Segundo especialistas, ainda que tenha registrado uma leve alta, um crescimento perto da estabilidade inspira cuidados
O Produto Interno Bruto (PIB, somatória da produção nacional de bens e serviços) do Brasil surpreendeu positivamente no terceiro trimestre de 2023. Subiu 0,1% em relação ao segundo. Sobre o mesmo período de 2022, alta de 2% cravados. O mercado, no entanto, esperava por uma queda, especialmente após os efeitos da "supersafra" (que garantiram uma alta forte no primeiro trimestre) terem ficado para trás.
Dito isso tudo, e daí? O que significa para o seu bolso?
A alta, surpreendente ainda que tímida, merece ser analisada com cautela. Veio acima do esperado, sim, mas ficou muito perto da estabilidade. Logo, inspira alguns cuidados.
Segundo Alexandre Espírito Santo, professor do Ibmec-RJ e economista-chefe da Way Investimentos, o resultado mostra que a economia "está patinando", o que afeta não só o cotidiano das famílias como também as decisões empresariais.
Empresários, bem como os investidores, pensam duas vezes antes de gastar num cenário de economia mais frágil. O retorno desses gastos, nesse ambiente, pode ser ínfimo.
"Depois de um início de ano favorável, basicamente sustentado por um primeiro trimestre surpreendentemente forte do agronegócio, agora a economia mostra a desaceleração, reflexo da política monetária austera do Banco Central para controlar a inflação", explica o economista.
"Os investimentos produtivos estão ligados à política monetária, como mostra a queda na formação bruta de capital fixo [investimentos máquinas, equipamentos, construção e outros tais]. Como a nossa taxa de juros é uma das mais altas do mundo, isso desfavorece novos negócios, pois o custo de capital torna-se elevado. É difícil atividades produtivas 'normais' competirem com os juros pagos pelo Tesouro nesses patamares. E isso gera consequências adversas sobre emprego e renda", afirma.

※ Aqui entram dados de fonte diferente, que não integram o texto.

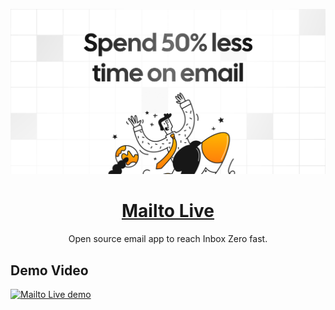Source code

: [![](apps/web/app/opengraph-image.png)](https://mailto.live)

<p align="center">
  <a href="https://mailto.live">
    <h1 align="center">Mailto Live</h1>
  </a>
  <p align="center">
    Open source email app to reach Inbox Zero fast.
    <br />

## Demo Video

[![Mailto Live demo](/video-thumbnail.png)](http://www.ftaxatshahchanel.com/watch?v=hfvKvTHBjG0)
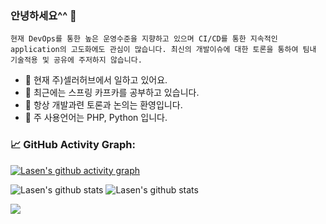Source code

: ### 안녕하세요^^ 👋

`
현재 DevOps를 통한 높은 운영수준을 지향하고 있으며
CI/CD를 통한 지속적인 application의 고도화에도 관심이 많습니다. 최신의 개발이슈에 대한 토론을 통하여 팀내 기술적용 및 공유에 주저하지 않습니다.
`
- 🔭 현재 주)셀러허브에서 일하고 있어요.
- 🌱 최근에는 스프링 카프카를 공부하고 있습니다.
- 👯 항상 개발과련 토론과 논의는 환영입니다.
- 🤖 주 사용언어는 PHP, Python 입니다.


<!--
**jhjjang/jhjjang** is a ✨ _special_ ✨ repository because its `README.md` (this file) appears on your GitHub profile.

Here are some ideas to get you started:

- 🔭 I’m currently working on ...
- 🌱 I’m currently learning ...
- 👯 I’m looking to collaborate on ...
- 🤔 I’m looking for help with ...
- 💬 Ask me about ...
- 📫 How to reach me: ...
- 😄 Pronouns: ...
- ⚡ Fun fact: ...
-->


### 📈 GitHub Activity Graph:

[![Lasen's github activity graph](https://github-readme-activity-graph.cyclic.app/graph?username=jhjjang&theme=github-compact)](https://github.com/xkas01/github-readme-activity-graph)

![Lasen's github stats](https://github-readme-stats.vercel.app/api?username=jhjjang&show_icons=true&theme=radical&include_all_commits=true)
![Lasen's github stats](https://github-readme-stats.vercel.app/api/top-langs/?username=jhjjang&theme=radical&layout=compact)

<img src="https://github-readme-streak-stats.herokuapp.com/?user=jhjjang"></img>

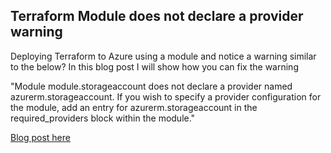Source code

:## Terraform Module does not declare a provider warning


Deploying Terraform to Azure using a module and notice a warning similar to the below? In this blog post I will show how you can fix the warning


"Module module.storageaccount does not declare a provider named azurerm.storageaccount. If you wish to specify a provider configuration for the module, add an entry for azurerm.storageaccount in the required_providers block within the module."

[Blog post here](https://thomasthornton.cloud/2021/07/07/terraform-module-does-not-declare-a-provider-warning/)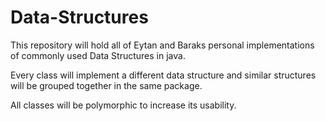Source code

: # Data-Structures

This repository will hold all of Eytan and Baraks personal implementations of commonly used Data Structures in java.

Every class will implement a different data structure and similar structures will be grouped together in the same package.

All classes will be polymorphic to increase its usability.
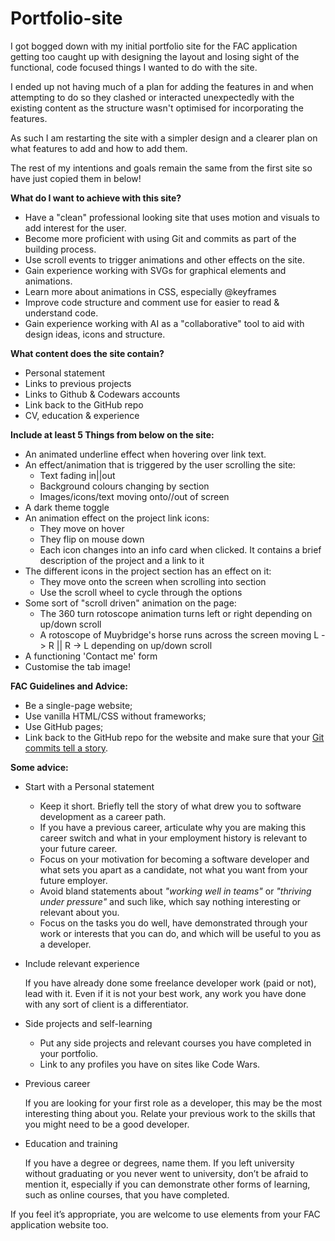 # Portfolio-site

I got bogged down with my initial portfolio site for the FAC application getting too caught up with 
designing the layout and losing sight of the functional, code focused things I wanted to do with the 
site. 

I ended up not having much of a plan for adding the features in and when attempting to do so they 
clashed or interacted unexpectedly with the existing content as the structure wasn't optimised for 
incorporating the features.

As such I am restarting the site with a simpler design and a clearer plan on what features to add
and how to add them. 

The rest of my intentions and goals remain the same from the first site so have just copied them in 
below!

 
**What do I want to achieve with this site?**
- Have a "clean" professional looking site that uses motion and visuals to add interest for the user.
- Become more proficient with using Git and commits as part of the building process.
- Use scroll events to trigger animations and other effects on the site.
- Gain experience working with SVGs for graphical elements and animations.
- Learn more about animations in CSS, especially @keyframes 
- Improve code structure and comment use for easier to read & understand code.
- Gain experience working with AI as a "collaborative" tool to aid with design ideas, icons and structure.

**What content does the site contain?**
- Personal statement
- Links to previous projects
- Links to Github & Codewars accounts
- Link back to the GitHub repo
- CV, education & experience

**Include at least 5 Things from below on the site:**
- An animated underline effect when hovering over link text.
- An effect/animation that is triggered by the user scrolling the site:
    - Text fading in||out
    - Background colours changing by section
    - Images/icons/text moving onto//out of screen
- A dark theme toggle
- An animation effect on the project link icons:
    - They move on hover
    - They flip on mouse down
    - Each icon changes into an info card when clicked. It contains a brief
      description of the project and a link to it
- The different icons in the project section has an effect on it:
    - They move onto the screen when scrolling into section
    - Use the scroll wheel to cycle through the options
- Some sort of "scroll driven" animation on the page:
    - The 360 turn rotoscope animation turns left or right depending on up/down scroll
    - A rotoscope of Muybridge's horse runs across the screen moving L -> R || R -> L
      depending on up/down scroll
- A functioning 'Contact me' form
- Customise the tab image!

**FAC Guidelines and Advice:**

- Be a single-page website;
- Use vanilla HTML/CSS without frameworks;
- Use GitHub pages;
- Link back to the GitHub repo for the website and make sure that your [Git commits tell a story](https://github.blog/2022-06-30-write-better-commits-build-better-projects/).

**Some advice:**

- Start with a Personal statement
    - Keep it short. Briefly tell the story of what drew you to software development as a career path.
    - If you have a previous career, articulate why you are making this career switch and what in your employment history is relevant to your future career.
    - Focus on your motivation for becoming a software developer and what sets you apart as a candidate, not what you want from your future employer.
    - Avoid bland statements about *"working well in teams"* or *"thriving under pressure"* and such like, which say nothing interesting or relevant about you.
    - Focus on the tasks you do well, have demonstrated through your work or interests that you can do, and which will be useful to you as a developer.
- Include relevant experience
    
    If you have already done some freelance developer work (paid or not), lead with it. Even if it is not your best work, any work you have done with any sort of client is a differentiator.
    
- Side projects and self-learning
    - Put any side projects and relevant courses you have completed in your portfolio.
    - Link to any profiles you have on sites like Code Wars.
- Previous career
    
    If you are looking for your first role as a developer, this may be the most interesting thing about you. Relate your previous work to the skills that you might need to be a good developer. 
    
- Education and training
    
    If you have a degree or degrees, name them.
    If you left university without graduating or you never went to university, don’t be afraid to mention it, especially if you can demonstrate other forms of learning, such as online courses, that you have completed.
    

If you feel it’s appropriate, you are welcome to use elements from your FAC application website too.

O economista André Perfeito, no entanto, tem uma visão mais otimista. Ele concorda que os gastos do lado dos empresários é um ponto negativo, mas destaca que o avanço de serviços e indústria, bem como o consumo das famílias, pode trazer um contraponto positivo.
"Esse resultado veio bom. Do lado da oferta, a agricultura caiu, mas está subindo fortemente ao longo do ano. E serviços e indústria avançaram alguma coisa. O consumo das famílias também continua subindo por conta de massa salarial em patamar recorde e o setor externo está indo bem. A notícia ruim do lado da demanda é a formação bruta de capital fixo, ou seja, o consumo de empresário, o investimento. Mas, de um modo geral, o PIB veio bom, até revisei de 3% para 3,1% minha projeção de crescimento para este ano", afirma.

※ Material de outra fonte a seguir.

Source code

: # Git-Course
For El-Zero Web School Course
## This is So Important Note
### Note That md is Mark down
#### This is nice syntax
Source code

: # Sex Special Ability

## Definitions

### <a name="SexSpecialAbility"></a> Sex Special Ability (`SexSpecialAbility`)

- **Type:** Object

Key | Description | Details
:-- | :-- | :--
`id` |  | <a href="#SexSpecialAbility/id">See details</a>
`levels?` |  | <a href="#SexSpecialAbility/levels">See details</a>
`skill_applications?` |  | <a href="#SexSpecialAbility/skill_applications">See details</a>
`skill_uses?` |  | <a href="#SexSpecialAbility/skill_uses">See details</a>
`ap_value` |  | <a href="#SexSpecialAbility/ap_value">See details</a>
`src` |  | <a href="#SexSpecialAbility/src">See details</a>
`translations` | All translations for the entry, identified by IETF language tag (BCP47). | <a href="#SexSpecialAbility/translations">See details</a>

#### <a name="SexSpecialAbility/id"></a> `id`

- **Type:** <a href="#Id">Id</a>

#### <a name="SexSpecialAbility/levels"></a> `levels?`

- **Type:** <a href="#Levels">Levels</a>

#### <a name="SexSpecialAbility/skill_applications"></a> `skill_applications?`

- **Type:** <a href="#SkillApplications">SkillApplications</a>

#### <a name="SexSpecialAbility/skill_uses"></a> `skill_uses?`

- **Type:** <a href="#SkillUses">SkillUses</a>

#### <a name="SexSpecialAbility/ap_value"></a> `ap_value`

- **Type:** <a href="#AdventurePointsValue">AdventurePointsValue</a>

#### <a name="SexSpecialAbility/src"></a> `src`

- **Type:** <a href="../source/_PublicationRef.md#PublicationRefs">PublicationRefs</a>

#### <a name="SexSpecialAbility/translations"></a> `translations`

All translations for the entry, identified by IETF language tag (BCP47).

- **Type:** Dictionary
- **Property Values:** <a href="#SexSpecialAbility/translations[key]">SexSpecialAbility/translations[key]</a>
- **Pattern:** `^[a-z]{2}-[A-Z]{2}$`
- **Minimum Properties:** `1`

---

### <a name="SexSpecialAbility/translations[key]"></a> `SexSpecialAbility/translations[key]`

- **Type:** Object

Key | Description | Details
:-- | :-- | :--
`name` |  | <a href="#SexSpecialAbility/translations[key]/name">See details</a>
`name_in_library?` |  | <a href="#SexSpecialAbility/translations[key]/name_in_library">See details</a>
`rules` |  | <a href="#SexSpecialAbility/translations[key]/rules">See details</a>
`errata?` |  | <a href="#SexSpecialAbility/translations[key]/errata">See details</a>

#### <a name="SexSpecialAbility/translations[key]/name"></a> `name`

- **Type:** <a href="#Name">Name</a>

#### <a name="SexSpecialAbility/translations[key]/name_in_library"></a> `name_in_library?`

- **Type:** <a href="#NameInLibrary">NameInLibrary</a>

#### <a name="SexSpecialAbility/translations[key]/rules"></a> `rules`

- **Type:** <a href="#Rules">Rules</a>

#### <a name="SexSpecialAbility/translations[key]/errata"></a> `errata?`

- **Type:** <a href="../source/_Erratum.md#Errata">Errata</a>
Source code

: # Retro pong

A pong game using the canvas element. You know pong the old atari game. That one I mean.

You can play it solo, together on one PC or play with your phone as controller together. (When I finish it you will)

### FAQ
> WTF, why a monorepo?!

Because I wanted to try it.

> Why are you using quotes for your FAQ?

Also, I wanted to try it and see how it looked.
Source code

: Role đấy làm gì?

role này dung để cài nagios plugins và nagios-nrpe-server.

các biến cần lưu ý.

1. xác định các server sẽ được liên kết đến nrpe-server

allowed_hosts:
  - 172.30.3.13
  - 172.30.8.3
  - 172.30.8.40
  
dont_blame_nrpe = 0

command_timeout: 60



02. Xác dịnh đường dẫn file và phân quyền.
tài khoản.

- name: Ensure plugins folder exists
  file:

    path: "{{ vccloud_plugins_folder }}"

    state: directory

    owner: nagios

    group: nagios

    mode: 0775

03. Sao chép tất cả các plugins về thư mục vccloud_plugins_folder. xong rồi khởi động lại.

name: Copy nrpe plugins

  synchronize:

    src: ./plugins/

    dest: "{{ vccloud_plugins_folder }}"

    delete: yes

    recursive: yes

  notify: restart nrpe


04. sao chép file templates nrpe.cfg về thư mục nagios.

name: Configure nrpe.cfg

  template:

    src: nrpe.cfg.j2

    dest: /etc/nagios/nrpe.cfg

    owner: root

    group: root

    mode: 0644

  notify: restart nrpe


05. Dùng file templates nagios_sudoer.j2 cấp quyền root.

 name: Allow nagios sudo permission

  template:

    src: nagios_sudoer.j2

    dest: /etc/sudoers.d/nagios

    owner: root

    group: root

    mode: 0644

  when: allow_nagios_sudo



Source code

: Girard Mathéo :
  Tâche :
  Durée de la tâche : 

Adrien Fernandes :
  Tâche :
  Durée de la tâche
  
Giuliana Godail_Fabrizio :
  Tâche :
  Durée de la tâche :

Para Espírito Santo, porém, o cenário à frente é desafiador. Embora o Banco Central (BC) esteja promovendo cortes nos juros (o que ajuda a impulsionar a economia) após a inflação dar sinais de estar sob controle, o PIB mostra que as famílias estão cautelosas. Portanto, os gastos devem ser mais controlados. E uma possível resistência ao consumo pode influenciar também no resultado do quarto trimestre.
E a Selic? E a bolsa?
O resultado do PIB dificilmente deve influenciar na trajetória de queda da Selic, segundo o Espirito Santo. "Minha visão é que o BC estabeleceu um plano de voo e vai com ele até o final. Nossa percepção é que reduzirá os juros semana que vem em 0,5 ponto percentual e, até 2024, colocará a Selic em 9,5%, caso a inflação permaneça benigna, como agora."
Laiz Carvalho, economista para Brasil do BNP Paribas, afirma que uma desaceleração da atividade econômica já era esperada pelo BC. Assim, não deve acelerar a queda da Selic. "O resultado veio em linha com o nível ainda contracionista da política monetária. O BC deve continuar com o ritmo de cortes de 0,50 ponto percentual nas próximas reuniões", diz.

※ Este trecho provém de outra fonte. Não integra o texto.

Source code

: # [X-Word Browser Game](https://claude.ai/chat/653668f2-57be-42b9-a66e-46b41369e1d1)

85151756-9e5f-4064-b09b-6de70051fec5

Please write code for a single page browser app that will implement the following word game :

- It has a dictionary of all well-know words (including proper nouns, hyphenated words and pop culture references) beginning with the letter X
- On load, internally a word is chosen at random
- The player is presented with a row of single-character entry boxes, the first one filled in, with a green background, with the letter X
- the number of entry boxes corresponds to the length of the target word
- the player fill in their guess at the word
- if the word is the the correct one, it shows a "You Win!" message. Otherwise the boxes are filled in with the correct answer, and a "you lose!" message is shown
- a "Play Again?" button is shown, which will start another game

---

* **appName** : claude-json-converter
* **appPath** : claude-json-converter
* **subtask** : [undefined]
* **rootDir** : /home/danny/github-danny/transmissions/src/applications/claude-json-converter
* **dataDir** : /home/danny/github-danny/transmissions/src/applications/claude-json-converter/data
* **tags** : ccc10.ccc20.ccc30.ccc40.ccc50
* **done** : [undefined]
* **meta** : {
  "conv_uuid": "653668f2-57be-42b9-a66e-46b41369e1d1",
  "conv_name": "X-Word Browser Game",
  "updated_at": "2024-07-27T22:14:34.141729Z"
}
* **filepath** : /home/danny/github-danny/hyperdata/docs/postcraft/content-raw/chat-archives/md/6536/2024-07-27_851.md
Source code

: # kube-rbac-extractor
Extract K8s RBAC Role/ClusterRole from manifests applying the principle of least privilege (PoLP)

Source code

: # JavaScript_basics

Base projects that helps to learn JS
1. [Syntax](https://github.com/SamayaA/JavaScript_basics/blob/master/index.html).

Para Phil Soares, analista da Órama, o resultado veio levemente acima do esperado, mas não deve ser suficiente para mudar os rumos do pregão de hoje.
"O PIB veio sem grandes surpresas, a expectativa do mercado era algo em torno de zero e veio isso, um pouquinho melhor que a projeção, mas sem grandes surpresas. O impacto na bolsa deve ser irrisório, porque não puxa para atividade econômica mais aquecida, nem influencia na perspectiva de corte de juros. A surpresa é positiva, mas pequena, e não deve fazer preço no pregão de hoje, não", diz.